I’ve had a lot of success growing tomatoes and cucumbers with this aeroponic bucket system. The system and build are simple and can be adapted to any size grow space.
I bought the square 4 gallon HDPE buckets from Uline in black to prevent the penetration of UV light into the buckets and stop algae growth. Uline carries a wide range of HDPE buckets in different sizes square or round. Here’s a link to the buckets I used in the build video:
I used two different sizes of irrigation tubing this build, the mister supply lines are 1/4″ tubing and the return lines are 1/2″ tubing. These are also black to prevent algae growth in the system. I purchased my parts separately but the kit linked below has most of what you need and more for a better price.
1/4″ irrigation tubing, 1/2″ irrigation tubing, misters, T pieces, teflon tape and extras.
Rubber grommets for 1/4 inch irrigation tubing
The 1/4″ manifold let me connect multiple lines to the 1/2″ riser connected to the outlet of my pump. This made for a clean connection without having a bunch of awkward joints and points of failure in my supply lines.
4 port manifold with flow adjustment
The 1/2″ fittings were the most difficult components to find because they need a shoulder to seal up against the buckets and prevent leaks. It is important to use fittings with a shoulder to seal against the buckets.
1/2 inch coupling for outside the bucket
1/2 inch T for connections outside the bucket
1/2 inch adaptor for inside the bucket
Submersible Water Pump
There are many options for water pumps. A small system like this one can be built using an aquarium or fountain pump that has a 250-400 GPH flow rate. I always recommend having a backup water pump on hand that can be swapped out if something happens to the one operating your system.

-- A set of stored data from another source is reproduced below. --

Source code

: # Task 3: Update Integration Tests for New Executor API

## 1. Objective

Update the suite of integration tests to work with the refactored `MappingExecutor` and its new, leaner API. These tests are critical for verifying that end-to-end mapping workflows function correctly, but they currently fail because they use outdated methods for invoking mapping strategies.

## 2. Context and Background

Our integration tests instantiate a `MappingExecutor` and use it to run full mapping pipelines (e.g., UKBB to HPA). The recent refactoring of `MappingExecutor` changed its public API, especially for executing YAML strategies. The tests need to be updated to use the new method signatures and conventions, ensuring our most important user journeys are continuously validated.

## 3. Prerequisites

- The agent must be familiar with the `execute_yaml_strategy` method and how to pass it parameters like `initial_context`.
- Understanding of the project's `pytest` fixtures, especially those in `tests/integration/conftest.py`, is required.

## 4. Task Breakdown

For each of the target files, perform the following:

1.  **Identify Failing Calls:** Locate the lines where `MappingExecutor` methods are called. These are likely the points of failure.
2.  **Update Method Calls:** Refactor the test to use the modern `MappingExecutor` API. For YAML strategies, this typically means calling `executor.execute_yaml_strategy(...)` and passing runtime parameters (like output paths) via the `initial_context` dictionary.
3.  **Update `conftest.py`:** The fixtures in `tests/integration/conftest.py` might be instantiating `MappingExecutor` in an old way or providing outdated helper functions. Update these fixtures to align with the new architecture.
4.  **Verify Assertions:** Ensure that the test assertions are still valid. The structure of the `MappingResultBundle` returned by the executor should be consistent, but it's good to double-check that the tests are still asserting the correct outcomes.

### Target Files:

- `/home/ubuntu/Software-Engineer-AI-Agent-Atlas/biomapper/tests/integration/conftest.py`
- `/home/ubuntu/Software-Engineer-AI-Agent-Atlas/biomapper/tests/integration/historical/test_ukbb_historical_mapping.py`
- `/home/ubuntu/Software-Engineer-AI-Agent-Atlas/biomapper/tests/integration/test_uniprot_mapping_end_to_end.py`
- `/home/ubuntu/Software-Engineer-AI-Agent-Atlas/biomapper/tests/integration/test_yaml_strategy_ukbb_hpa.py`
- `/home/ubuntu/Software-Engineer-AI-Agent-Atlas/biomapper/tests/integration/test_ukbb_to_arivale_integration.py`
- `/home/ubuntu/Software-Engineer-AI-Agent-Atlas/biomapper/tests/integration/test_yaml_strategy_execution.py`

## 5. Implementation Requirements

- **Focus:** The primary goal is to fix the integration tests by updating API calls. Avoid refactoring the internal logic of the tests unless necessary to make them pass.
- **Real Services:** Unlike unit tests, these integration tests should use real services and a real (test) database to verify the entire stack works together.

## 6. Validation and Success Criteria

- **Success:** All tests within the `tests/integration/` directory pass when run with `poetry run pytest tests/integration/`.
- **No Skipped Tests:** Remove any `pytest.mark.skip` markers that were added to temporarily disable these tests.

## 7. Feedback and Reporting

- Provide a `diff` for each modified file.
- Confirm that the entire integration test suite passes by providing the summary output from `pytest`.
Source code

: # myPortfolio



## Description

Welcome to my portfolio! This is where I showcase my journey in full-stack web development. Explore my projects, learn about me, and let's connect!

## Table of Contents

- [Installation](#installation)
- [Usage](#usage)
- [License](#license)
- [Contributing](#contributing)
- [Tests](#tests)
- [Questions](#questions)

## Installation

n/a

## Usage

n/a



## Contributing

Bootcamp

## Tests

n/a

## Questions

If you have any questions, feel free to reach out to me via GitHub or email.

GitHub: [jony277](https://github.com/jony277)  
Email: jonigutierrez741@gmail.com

The timer I selected for this project allows me to operate in intervals down to the seconds. Many timers only allow minutes but I like to operate my pump more frequently at shorter intervals to prevent large water droplets from forming and dripping off the roots. Smaller droplets will cling onto the roots.
Net Cups & Grow Medium
I like to start my seeds in Rockwool cubes because they hold moisture better than many other hydroponic grow mediums I’ve used. If I work with cuttings that are propagated from an existing plant I tend to root them in a cup of water for a few days to a week and then wrap a Rockwool cube around them and secure it with an elastic or some thread. In this case I added some clay pebbles around the cubes to better secure them in the net cups.